When you apply for a mortgage or any other loan, lenders want to make sure that extending a loan to you isn't a risk. Your FICO score gives lenders a view of what type of borrower you are solely because of your credit history. You'll need a score of at least 700 to get a acceptable interest rate. If your score is lower, you can still qualify for a loan, but the interest accrued over time could be more than double the amount of an individual with a better credit score.
We're used to working with all tiers of credit history. Call us at 855-693-3572 X 1 and we can help you get on the right track to the home of your dreams.
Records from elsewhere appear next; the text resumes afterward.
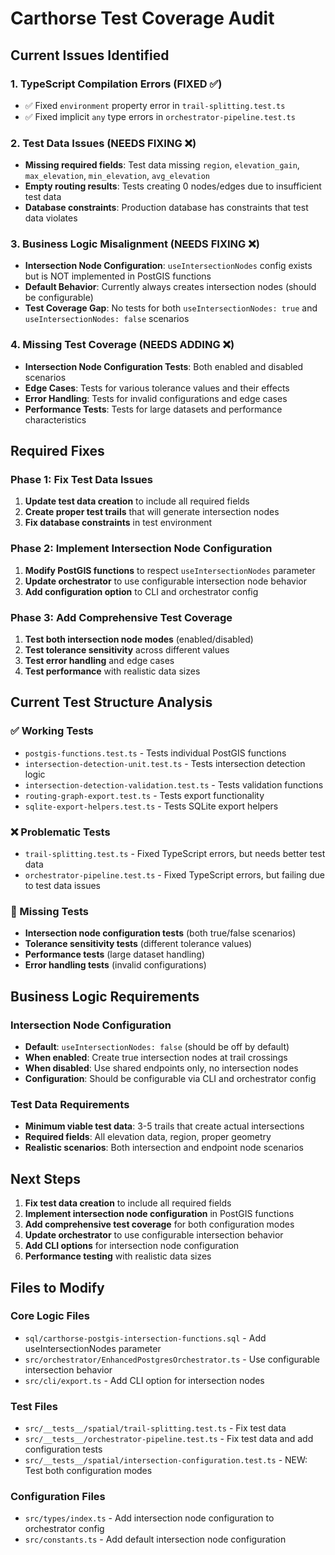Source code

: # Carthorse Test Coverage Audit

## Current Issues Identified

### 1. TypeScript Compilation Errors (FIXED ✅)
- ✅ Fixed `environment` property error in `trail-splitting.test.ts`
- ✅ Fixed implicit `any` type errors in `orchestrator-pipeline.test.ts`

### 2. Test Data Issues (NEEDS FIXING ❌)
- **Missing required fields**: Test data missing `region`, `elevation_gain`, `max_elevation`, `min_elevation`, `avg_elevation`
- **Empty routing results**: Tests creating 0 nodes/edges due to insufficient test data
- **Database constraints**: Production database has constraints that test data violates

### 3. Business Logic Misalignment (NEEDS FIXING ❌)
- **Intersection Node Configuration**: `useIntersectionNodes` config exists but is NOT implemented in PostGIS functions
- **Default Behavior**: Currently always creates intersection nodes (should be configurable)
- **Test Coverage Gap**: No tests for both `useIntersectionNodes: true` and `useIntersectionNodes: false` scenarios

### 4. Missing Test Coverage (NEEDS ADDING ❌)
- **Intersection Node Configuration Tests**: Both enabled and disabled scenarios
- **Edge Cases**: Tests for various tolerance values and their effects
- **Error Handling**: Tests for invalid configurations and edge cases
- **Performance Tests**: Tests for large datasets and performance characteristics

## Required Fixes

### Phase 1: Fix Test Data Issues
1. **Update test data creation** to include all required fields
2. **Create proper test trails** that will generate intersection nodes
3. **Fix database constraints** in test environment

### Phase 2: Implement Intersection Node Configuration
1. **Modify PostGIS functions** to respect `useIntersectionNodes` parameter
2. **Update orchestrator** to use configurable intersection node behavior
3. **Add configuration option** to CLI and orchestrator config

### Phase 3: Add Comprehensive Test Coverage
1. **Test both intersection node modes** (enabled/disabled)
2. **Test tolerance sensitivity** across different values
3. **Test error handling** and edge cases
4. **Test performance** with realistic data sizes

## Current Test Structure Analysis

### ✅ Working Tests
- `postgis-functions.test.ts` - Tests individual PostGIS functions
- `intersection-detection-unit.test.ts` - Tests intersection detection logic
- `intersection-detection-validation.test.ts` - Tests validation functions
- `routing-graph-export.test.ts` - Tests export functionality
- `sqlite-export-helpers.test.ts` - Tests SQLite export helpers

### ❌ Problematic Tests
- `trail-splitting.test.ts` - Fixed TypeScript errors, but needs better test data
- `orchestrator-pipeline.test.ts` - Fixed TypeScript errors, but failing due to test data issues

### 🔄 Missing Tests
- **Intersection node configuration tests** (both true/false scenarios)
- **Tolerance sensitivity tests** (different tolerance values)
- **Performance tests** (large dataset handling)
- **Error handling tests** (invalid configurations)

## Business Logic Requirements

### Intersection Node Configuration
- **Default**: `useIntersectionNodes: false` (should be off by default)
- **When enabled**: Create true intersection nodes at trail crossings
- **When disabled**: Use shared endpoints only, no intersection nodes
- **Configuration**: Should be configurable via CLI and orchestrator config

### Test Data Requirements
- **Minimum viable test data**: 3-5 trails that create actual intersections
- **Required fields**: All elevation data, region, proper geometry
- **Realistic scenarios**: Both intersection and endpoint node scenarios

## Next Steps

1. **Fix test data creation** to include all required fields
2. **Implement intersection node configuration** in PostGIS functions
3. **Add comprehensive test coverage** for both configuration modes
4. **Update orchestrator** to use configurable intersection behavior
5. **Add CLI options** for intersection node configuration
6. **Performance testing** with realistic data sizes

## Files to Modify

### Core Logic Files
- `sql/carthorse-postgis-intersection-functions.sql` - Add useIntersectionNodes parameter
- `src/orchestrator/EnhancedPostgresOrchestrator.ts` - Use configurable intersection behavior
- `src/cli/export.ts` - Add CLI option for intersection nodes

### Test Files
- `src/__tests__/spatial/trail-splitting.test.ts` - Fix test data
- `src/__tests__/orchestrator-pipeline.test.ts` - Fix test data and add configuration tests
- `src/__tests__/spatial/intersection-configuration.test.ts` - NEW: Test both configuration modes

### Configuration Files
- `src/types/index.ts` - Add intersection node configuration to orchestrator config
- `src/constants.ts` - Add default intersection node configuration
There are ways to raise your score. Improving your FICO score takes time. It can be difficult to make a significant stride change in your FICO score with quick fixes, but your score can improve in a few years by monitoring your credit report and by wisely using credit. The best way to do this is to know your FICO score. You'll improve your credit score by using these tips:
- Correct your credit report. If you discover incorrect items on your credit report, write to the bureau asking that the item be removed. If you have a common name or the same name as a family member, you'll want to pay extra attention to make sure the activity reported is correct.
- Spread your debt around. At first, this doesn't sound like a good idea. But, you steer clear of having one card that is holding the maximum and have the rest of your cards at a zero balance. It's better to have each of your cards at a smaller balance than to have the most of your debt taking up the balance one card.
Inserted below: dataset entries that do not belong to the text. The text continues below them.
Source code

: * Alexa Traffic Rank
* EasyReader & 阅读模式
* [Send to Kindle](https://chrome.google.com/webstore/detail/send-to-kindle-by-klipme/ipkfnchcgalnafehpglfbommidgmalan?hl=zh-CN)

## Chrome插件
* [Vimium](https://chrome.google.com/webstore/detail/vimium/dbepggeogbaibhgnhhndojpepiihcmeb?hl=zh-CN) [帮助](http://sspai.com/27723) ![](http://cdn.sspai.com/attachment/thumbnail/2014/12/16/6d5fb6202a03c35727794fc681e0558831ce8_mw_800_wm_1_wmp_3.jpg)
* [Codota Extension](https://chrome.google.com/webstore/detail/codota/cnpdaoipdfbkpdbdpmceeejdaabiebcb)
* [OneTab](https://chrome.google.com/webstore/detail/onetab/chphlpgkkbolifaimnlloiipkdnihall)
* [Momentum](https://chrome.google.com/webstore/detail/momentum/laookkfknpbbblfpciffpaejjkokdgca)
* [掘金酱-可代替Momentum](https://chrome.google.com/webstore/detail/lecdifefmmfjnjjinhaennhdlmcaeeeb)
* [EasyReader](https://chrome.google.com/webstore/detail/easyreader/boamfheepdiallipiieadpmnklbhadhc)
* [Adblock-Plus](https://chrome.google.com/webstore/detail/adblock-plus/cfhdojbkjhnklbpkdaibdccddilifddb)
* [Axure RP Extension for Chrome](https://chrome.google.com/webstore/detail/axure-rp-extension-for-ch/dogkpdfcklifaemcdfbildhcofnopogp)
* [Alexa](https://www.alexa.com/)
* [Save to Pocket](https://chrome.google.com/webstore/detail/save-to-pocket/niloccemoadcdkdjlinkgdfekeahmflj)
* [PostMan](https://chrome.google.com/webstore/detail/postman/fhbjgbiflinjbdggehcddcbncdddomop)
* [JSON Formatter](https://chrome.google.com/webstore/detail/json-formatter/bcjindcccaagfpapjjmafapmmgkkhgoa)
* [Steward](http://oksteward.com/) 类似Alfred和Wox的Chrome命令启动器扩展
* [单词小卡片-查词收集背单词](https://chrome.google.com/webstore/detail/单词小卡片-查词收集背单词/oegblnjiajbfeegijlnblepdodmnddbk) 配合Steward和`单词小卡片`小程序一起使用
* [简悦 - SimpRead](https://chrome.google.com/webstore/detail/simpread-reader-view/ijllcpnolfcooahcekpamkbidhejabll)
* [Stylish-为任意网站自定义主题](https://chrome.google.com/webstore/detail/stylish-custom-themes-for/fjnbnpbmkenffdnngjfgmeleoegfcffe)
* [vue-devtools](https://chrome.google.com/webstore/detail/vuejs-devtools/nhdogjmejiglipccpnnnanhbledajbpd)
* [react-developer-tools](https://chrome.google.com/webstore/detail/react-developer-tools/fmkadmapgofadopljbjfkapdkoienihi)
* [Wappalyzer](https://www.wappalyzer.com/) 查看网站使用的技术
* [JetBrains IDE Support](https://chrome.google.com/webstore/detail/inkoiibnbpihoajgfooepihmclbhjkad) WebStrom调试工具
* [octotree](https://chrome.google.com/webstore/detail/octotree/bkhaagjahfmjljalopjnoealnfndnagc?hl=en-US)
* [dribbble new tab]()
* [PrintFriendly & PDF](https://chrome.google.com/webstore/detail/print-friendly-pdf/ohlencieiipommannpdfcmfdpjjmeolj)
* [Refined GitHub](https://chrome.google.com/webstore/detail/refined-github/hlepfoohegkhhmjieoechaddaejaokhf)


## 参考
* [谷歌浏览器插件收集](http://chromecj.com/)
- Retail cards and service station cards. For those who have no credit or low credit, retail credit cards and gas credit cards are ways to begin your credit history, increase your credit limits and keep up your payments, which will raise your credit. You must always beware of charging a high balance for more than a couple of billing cycles because these types of cards more than likely have a larger interest rate.
- Use your credit. Whether you have older cards, or are just getting started with credit, be sure to use your cards so that your accounts maintain an active status. But, make sure you pay them off in no more than two or three payments.
- Stay on top of payments. Late payments hurt your FICO score. It's where people who have recently experienced job loss see the biggest dip in their credit score. Yes, it takes longer to build up your credit with payment history, but it's the surest way to prove that you're able to make payments to a lender.
Knowing the ways you can build up your FICO score, you can move toward becoming a homeowner. Keep in mind that when you're ready to apply for a loan to purchase a home, you'll want to keep your lender applications within a two-week window to avoid a negative mark on your credit score. With the help of Silver International Realty, Inc., shopping for a mortgage can be a stress-free experience so you, too, can achieve home ownership.
To learn more, visit myFICO.com, Fair Isaac's informational site and you can review all of your credit reports for free each year at annualcreditreport.com. And, for a small payment, you can get your FICO score from each bureau on their websites: equifax.com, experian.com and transunion.com.